/---

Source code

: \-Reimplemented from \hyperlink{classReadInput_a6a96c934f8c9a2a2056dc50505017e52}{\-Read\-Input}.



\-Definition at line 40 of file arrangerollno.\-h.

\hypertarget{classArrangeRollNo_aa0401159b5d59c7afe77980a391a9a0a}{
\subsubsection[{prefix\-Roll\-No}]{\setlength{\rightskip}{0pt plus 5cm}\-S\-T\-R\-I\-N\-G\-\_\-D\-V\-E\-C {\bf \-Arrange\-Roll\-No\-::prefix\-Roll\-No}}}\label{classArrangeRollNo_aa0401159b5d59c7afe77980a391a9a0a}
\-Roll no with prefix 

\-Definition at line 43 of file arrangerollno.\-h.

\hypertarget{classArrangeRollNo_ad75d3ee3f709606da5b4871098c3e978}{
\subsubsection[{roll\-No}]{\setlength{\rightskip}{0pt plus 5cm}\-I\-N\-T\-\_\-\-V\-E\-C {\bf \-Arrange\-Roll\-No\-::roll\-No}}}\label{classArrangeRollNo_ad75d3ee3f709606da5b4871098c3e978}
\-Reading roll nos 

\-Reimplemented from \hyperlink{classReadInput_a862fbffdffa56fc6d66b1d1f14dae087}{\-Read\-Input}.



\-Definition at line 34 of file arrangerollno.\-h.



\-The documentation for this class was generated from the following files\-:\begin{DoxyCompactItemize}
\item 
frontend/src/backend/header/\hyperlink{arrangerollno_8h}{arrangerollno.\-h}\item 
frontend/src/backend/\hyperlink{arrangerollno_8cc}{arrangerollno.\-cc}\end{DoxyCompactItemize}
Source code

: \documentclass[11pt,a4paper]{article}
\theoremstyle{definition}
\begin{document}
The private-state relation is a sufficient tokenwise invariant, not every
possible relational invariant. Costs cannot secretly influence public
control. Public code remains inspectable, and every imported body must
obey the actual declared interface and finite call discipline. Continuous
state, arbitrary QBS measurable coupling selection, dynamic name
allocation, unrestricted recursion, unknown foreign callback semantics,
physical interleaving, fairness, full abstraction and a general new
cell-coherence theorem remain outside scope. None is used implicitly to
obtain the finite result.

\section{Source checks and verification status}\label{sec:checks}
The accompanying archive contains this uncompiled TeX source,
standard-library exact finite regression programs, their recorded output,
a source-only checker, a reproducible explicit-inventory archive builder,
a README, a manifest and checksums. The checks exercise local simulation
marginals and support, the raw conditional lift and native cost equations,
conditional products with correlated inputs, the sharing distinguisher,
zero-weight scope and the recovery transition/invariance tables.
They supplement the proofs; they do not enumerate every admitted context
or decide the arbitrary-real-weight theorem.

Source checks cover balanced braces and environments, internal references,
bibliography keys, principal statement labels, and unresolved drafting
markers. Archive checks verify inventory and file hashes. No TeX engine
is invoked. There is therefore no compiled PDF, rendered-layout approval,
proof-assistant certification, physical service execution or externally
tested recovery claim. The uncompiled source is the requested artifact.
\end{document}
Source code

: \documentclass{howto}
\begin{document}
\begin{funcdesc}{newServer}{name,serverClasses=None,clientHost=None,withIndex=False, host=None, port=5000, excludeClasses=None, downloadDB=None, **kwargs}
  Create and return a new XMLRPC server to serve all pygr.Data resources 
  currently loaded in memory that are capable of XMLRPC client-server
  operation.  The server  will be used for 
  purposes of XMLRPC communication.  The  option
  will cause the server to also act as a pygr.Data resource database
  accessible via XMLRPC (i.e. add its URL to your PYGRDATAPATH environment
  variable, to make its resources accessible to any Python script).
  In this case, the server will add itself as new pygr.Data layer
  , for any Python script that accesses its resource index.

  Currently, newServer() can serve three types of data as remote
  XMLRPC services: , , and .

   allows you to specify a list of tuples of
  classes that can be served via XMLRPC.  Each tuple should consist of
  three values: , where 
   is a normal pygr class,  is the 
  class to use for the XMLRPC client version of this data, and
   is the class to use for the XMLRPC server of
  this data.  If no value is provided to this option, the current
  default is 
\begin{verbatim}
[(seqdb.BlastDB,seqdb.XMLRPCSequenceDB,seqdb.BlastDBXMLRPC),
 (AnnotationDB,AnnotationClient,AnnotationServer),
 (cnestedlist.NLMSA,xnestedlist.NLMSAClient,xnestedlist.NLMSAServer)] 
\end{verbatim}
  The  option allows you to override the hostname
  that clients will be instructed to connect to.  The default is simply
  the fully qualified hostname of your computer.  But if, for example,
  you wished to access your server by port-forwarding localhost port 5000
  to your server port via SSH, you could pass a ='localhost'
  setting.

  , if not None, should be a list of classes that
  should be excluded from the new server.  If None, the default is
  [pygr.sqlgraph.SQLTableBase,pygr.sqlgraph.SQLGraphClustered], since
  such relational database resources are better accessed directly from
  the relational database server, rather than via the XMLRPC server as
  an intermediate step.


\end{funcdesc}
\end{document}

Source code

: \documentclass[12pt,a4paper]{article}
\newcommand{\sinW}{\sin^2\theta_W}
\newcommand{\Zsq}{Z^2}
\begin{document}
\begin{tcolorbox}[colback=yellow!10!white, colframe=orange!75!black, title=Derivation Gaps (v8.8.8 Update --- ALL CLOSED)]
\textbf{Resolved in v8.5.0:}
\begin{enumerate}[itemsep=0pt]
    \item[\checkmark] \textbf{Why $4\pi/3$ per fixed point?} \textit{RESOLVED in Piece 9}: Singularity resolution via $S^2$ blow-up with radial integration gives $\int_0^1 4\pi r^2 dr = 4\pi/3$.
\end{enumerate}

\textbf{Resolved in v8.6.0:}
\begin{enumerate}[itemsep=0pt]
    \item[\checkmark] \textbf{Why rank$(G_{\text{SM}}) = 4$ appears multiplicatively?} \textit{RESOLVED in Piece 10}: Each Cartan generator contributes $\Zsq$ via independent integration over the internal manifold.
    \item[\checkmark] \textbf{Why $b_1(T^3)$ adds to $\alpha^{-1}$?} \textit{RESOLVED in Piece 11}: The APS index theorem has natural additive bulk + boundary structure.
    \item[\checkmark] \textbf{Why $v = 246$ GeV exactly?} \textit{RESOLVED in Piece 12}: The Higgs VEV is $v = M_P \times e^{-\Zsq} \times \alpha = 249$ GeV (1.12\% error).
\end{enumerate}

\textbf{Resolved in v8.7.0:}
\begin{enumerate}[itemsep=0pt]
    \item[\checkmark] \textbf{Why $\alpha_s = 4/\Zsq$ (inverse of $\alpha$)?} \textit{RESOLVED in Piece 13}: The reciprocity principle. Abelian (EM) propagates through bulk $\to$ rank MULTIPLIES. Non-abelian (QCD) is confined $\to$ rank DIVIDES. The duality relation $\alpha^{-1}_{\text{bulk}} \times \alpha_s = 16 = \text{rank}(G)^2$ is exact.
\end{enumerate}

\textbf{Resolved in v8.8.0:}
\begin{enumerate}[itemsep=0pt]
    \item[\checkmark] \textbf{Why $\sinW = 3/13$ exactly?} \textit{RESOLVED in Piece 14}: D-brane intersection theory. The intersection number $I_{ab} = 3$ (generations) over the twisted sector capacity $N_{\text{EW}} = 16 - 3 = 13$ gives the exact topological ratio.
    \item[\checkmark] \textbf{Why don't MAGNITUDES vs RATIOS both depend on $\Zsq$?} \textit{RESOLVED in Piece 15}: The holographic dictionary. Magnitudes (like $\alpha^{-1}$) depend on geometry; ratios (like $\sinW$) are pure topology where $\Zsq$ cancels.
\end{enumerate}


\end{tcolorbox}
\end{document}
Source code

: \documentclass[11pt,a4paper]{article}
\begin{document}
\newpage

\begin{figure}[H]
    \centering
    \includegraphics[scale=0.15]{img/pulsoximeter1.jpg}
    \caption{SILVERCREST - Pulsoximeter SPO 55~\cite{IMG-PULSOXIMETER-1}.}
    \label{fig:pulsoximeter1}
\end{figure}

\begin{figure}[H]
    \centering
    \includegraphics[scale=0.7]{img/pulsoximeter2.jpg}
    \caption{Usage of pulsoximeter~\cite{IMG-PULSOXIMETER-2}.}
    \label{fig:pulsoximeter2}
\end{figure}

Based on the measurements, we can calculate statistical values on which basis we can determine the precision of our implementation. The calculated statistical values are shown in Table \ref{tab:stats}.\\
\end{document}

\---

Filter the listing above so that only lines holding the word "where" remain, and report those lines.

**YOUR RESPONSE**.
  three values: , where 
    \item[\checkmark] \textbf{Why don't MAGNITUDES vs RATIOS both depend on $\Zsq$?} \textit{RESOLVED in Piece 15}: The holographic dictionary. Magnitudes (like $\alpha^{-1}$) depend on geometry; ratios (like $\sinW$) are pure topology where $\Zsq$ cancels.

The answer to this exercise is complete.